BEGIN DATASET RECORDS

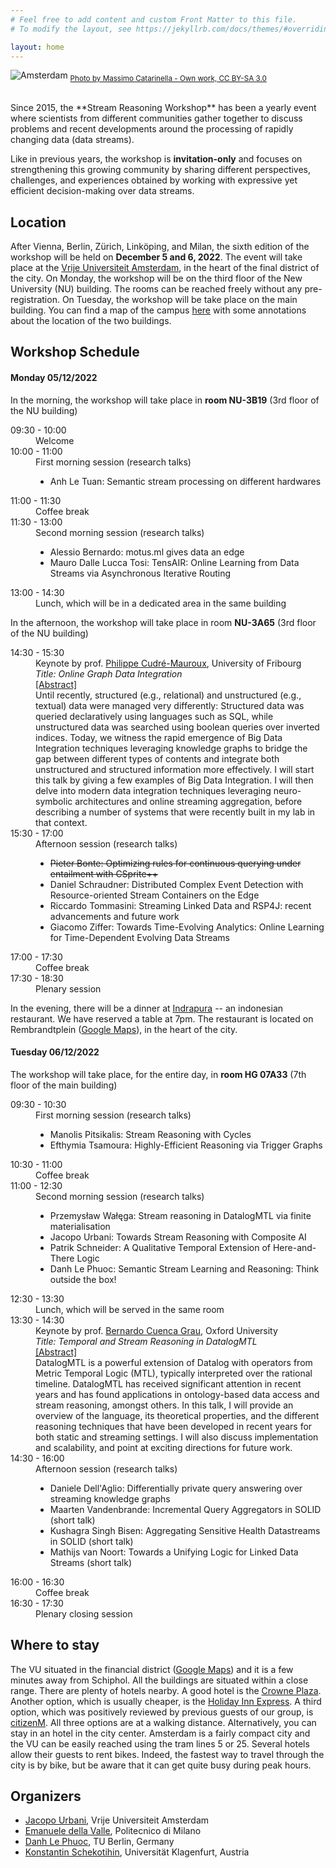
 ```yaml
---
# Feel free to add content and custom Front Matter to this file.
# To modify the layout, see https://jekyllrb.com/docs/themes/#overriding-theme-defaults

layout: home
---
```


![Amsterdam](/srw2022/assets/ams.jpg)
<sub>[Photo by Massimo Catarinella - Own work, CC BY-SA 3.0](https://commons.wikimedia.org/w/index.php?curid=4553808)</sub>

<br/>
Since 2015, the **Stream Reasoning Workshop** has been a yearly event where scientists from different communities gather together to discuss problems and recent developments around the processing of rapidly changing data (data streams). 

Like in previous years, the workshop is **invitation-only** and focuses on strengthening this growing community by sharing different perspectives, challenges, and experiences obtained by working with expressive yet efficient decision-making over data streams.

## Location

After Vienna, Berlin, Zürich, Linköping, and Milan, the sixth edition of the workshop will be held on **December 5 and 6, 2022**. The event will take place at the [Vrije Universiteit Amsterdam](https://www.vu.nl), in the heart of the final district of the city. 
On Monday, the workshop will be on the third floor of the New University (NU) building. The rooms can be reached freely without any pre-registration. On Tuesday, the workshop will be take place on the main building. You can find a map of the campus [here](/srw2022/assets/map.pdf) with some annotations about the location of the two buildings.

## Workshop Schedule

<h4>Monday 05/12/2022</h4>

In the morning, the workshop will take place in **room NU-3B19** (3rd floor of the NU building)

<div class="container">
    <dl class="row">
        <dt class="col-sm-3 time">09:30 - 10:00</dt>
        <dd class="col-sm-9">Welcome</dd>
        <dt class="col-sm-3 time">10:00 - 11:00</dt>
        <dd class="col-sm-9">First morning session (research talks)
            <div class="container">
                <ul>
                    <li>Anh Le Tuan: Semantic stream processing on different hardwares</li>
                </ul></div>
        </dd>
        <dt class="col-sm-3 time">11:00 - 11:30</dt>
        <dd class="col-sm-9">Coffee break</dd>
        <dt class="col-sm-3 time">11:30 - 13:00</dt>
        <dd class="col-sm-9">Second morning session (research talks)
            <div class="container">
                <ul>
                    <li>Alessio Bernardo: motus.ml gives data an edge</li>
                    <li>Mauro Dalle Lucca Tosi: TensAIR: Online Learning from Data Streams via Asynchronous Iterative Routing</li>
                </ul></div>
        </dd>
        <dt class="col-sm-3 time">13:00 - 14:30</dt>
        <dd class="col-sm-9">Lunch, which will be in a dedicated area in the same building</dd>
    </dl>
</div>

In the afternoon, the workshop will take place in room
**NU-3A65** (3rd floor of the NU building)

<div class="container">
    <dl class="row">
        <dt class="col-sm-3 time">14:30 - 15:30</dt>
        <dd class="col-sm-9">Keynote by prof. <a href="https://exascale.info/phil/">Philippe Cudré-Mauroux</a>, University of Fribourg
            <div class="container"><i>Title: Online Graph Data Integration</i></div>
            <div class="container">
                <a href="#abstractPhilippe" role="button" data-bs-toggle="collapse">[Abstract]</a>
                <div id="abstractPhilippe" class="collapse">Until recently, structured (e.g., relational) and unstructured (e.g., textual) data were managed very differently: Structured data was queried declaratively using languages such as SQL, while unstructured data was searched using boolean queries over inverted indices. Today, we witness the rapid emergence of Big Data Integration techniques leveraging knowledge graphs to bridge the gap between different types of contents and integrate both unstructured and structured information more effectively. I will start this talk by giving a few examples of Big Data Integration. I will then delve into modern data integration techniques leveraging neuro-symbolic architectures and online streaming aggregation, before describing a number of systems that were recently built in my lab in that context.</div>
            </div>
        </dd>
        <dt class="col-sm-3 time">15:30 - 17:00</dt>
        <dd class="col-sm-9">Afternoon session (research talks)
            <div class="container">
                <ul>
                    <li><s>Pieter Bonte: Optimizing rules for continuous querying under entailment with CSprite++</s></li>
                    <li>Daniel Schraudner: Distributed Complex Event Detection with Resource-oriented Stream Containers on the Edge</li>
                    <li>Riccardo Tommasini: Streaming Linked Data and RSP4J: recent advancements and future work</li>
                    <li>Giacomo Ziffer: Towards Time-Evolving Analytics: Online Learning for Time-Dependent Evolving Data Streams</li>
                </ul></div>
        </dd>
        <dt class="col-sm-3 time">17:00 - 17:30</dt>
        <dd class="col-sm-9">Coffee break</dd>
        <dt class="col-sm-3 time">17:30 - 18:30</dt>
        <dd class="col-sm-9">Plenary session</dd>
    </dl>
</div>

In the evening, there will be a dinner at [Indrapura](https://www.indrapura.nl) -- an indonesian restaurant. We have reserved a table at 7pm. The restaurant is located on Rembrandtplein ([Google Maps](https://goo.gl/maps/gjc4YJHKBosQAeeb6)), in the heart of the city.

<h4>Tuesday 06/12/2022</h4>

The workshop will take place, for the entire day, in **room HG 07A33** (7th floor of the main building)

<div class="container">
    <dl class="row">
        <dt class="col-sm-3 time">09:30 - 10:30</dt>
        <dd class="col-sm-9">First morning session (research talks)
            <div class="container">
                <ul>
                    <li>Manolis Pitsikalis: Stream Reasoning with Cycles</li>
                    <li>Efthymia Tsamoura: Highly-Efficient Reasoning via Trigger Graphs</li>
                </ul></div>
        </dd>
        <dt class="col-sm-3 time">10:30 - 11:00</dt>
        <dd class="col-sm-9">Coffee break</dd>
        <dt class="col-sm-3 time">11:00 - 12:30</dt>
        <dd class="col-sm-9">Second morning session (research talks)
            <div class="container">
                <ul>
                    <li>Przemysław Wałęga: Stream reasoning in DatalogMTL via finite materialisation</li>
                    <li>Jacopo Urbani: Towards Stream Reasoning with Composite AI</li>
                    <li>Patrik Schneider: A Qualitative Temporal Extension of Here-and-There Logic</li>
                    <li>Danh Le Phuoc: Semantic Stream Learning and Reasoning: Think outside the box!</li>
                </ul></div>
        </dd>
        <dt class="col-sm-3 time">12:30 - 13:30</dt>
        <dd class="col-sm-9">Lunch, which will be served in the same room</dd>
        <dt class="col-sm-3 time">13:30 - 14:30</dt>
        <dd class="col-sm-9">Keynote by prof. <a href="https://www.cs.ox.ac.uk/people/bernardo.cuencagrau/">Bernardo Cuenca Grau</a>, Oxford University
            <div class="container"><i>Title: Temporal and Stream Reasoning in DatalogMTL</i></div>
            <div class="container">
                <a href="#abstractBernardo" role="button" data-bs-toggle="collapse">[Abstract]</a>
                <div id="abstractBernardo" class="collapse">DatalogMTL is a powerful extension of Datalog with operators from Metric Temporal Logic (MTL), typically interpreted over the rational timeline. DatalogMTL has received significant attention in recent years and has found applications in ontology-based data access and stream reasoning, amongst others. In this talk, I will provide an overview of the language, its theoretical properties, and the different reasoning techniques that have been developed in recent years for both static and streaming settings. I will also discuss implementation and scalability, and point at exciting directions for future work.</div>
            </div>
        </dd>
        <dt class="col-sm-3 time">14:30 - 16:00</dt>
        <dd class="col-sm-9">Afternoon session (research talks)
            <div class="container">
                <ul>
                    <li>Daniele Dell'Aglio: Differentially private query answering over streaming knowledge graphs</li>
                    <li>Maarten Vandenbrande: Incremental Query Aggregators in SOLID (short talk)</li>
                    <li>Kushagra Singh Bisen: Aggregating Sensitive Health Datastreams in SOLID (short talk)</li>
                    <li>Mathijs van Noort: Towards a Unifying Logic for Linked Data Streams (short talk)</li>
                </ul></div>
        </dd>
        <dt class="col-sm-3 time">16:00 - 16:30</dt>
        <dd class="col-sm-9">Coffee break</dd>
        <dt class="col-sm-3 time">16:30 - 17:30</dt>
        <dd class="col-sm-9">Plenary closing session</dd>
    </dl>
</div>



## Where to stay

The VU 
situated in the financial district ([Google Maps](https://goo.gl/maps/QsZJtQiX5dxBiwpu7)) and it is a few minutes away from Schiphol.
All the buildings are situated within a close range. There are plenty of hotels
nearby. A good hotel is the [Crowne
Plaza](https://g.page/crowne-plaza-amsterdam-south?share). Another option, which is usually
cheaper, is the [Holiday Inn Express](https://goo.gl/maps/Xy6fk9d7v7jpPoea7). A third option, which was positively reviewed by previous guests of our group, is [citizenM](https://g.page/citizenm-amsterdam-south?share). All three options are at a walking distance. Alternatively, you can stay in an hotel in the city center. Amsterdam is a fairly compact city and the VU can be easily reached using the tram lines 5 or 25. Several hotels allow their guests to rent bikes. Indeed, the fastest way to travel through the city is by bike, but be aware that it can get quite busy during peak hours.

## Organizers

- [Jacopo Urbani](https://www.jacopourbani.it), Vrije Universiteit Amsterdam
- [Emanuele della Valle](http://emanueledellavalle.org/), Politecnico di Milano
- [Danh Le Phuoc](https://danhlephuoc.info/), TU Berlin, Germany
- [Konstantin Schekotihin](https://www.aau.at/en/team/schekotihin-konstantin/), Universität Klagenfurt, Austria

END DATASET RECORDS

Your task is to find each line in the entries that contains the string "Universiteit" and copy it.

After Vienna, Berlin, Zürich, Linköping, and Milan, the sixth edition of the workshop will be held on **December 5 and 6, 2022**. The event will take place at the [Vrije Universiteit Amsterdam](https://www.vu.nl), in the heart of the final district of the city. 
- [Jacopo Urbani](https://www.jacopourbani.it), Vrije Universiteit Amsterdam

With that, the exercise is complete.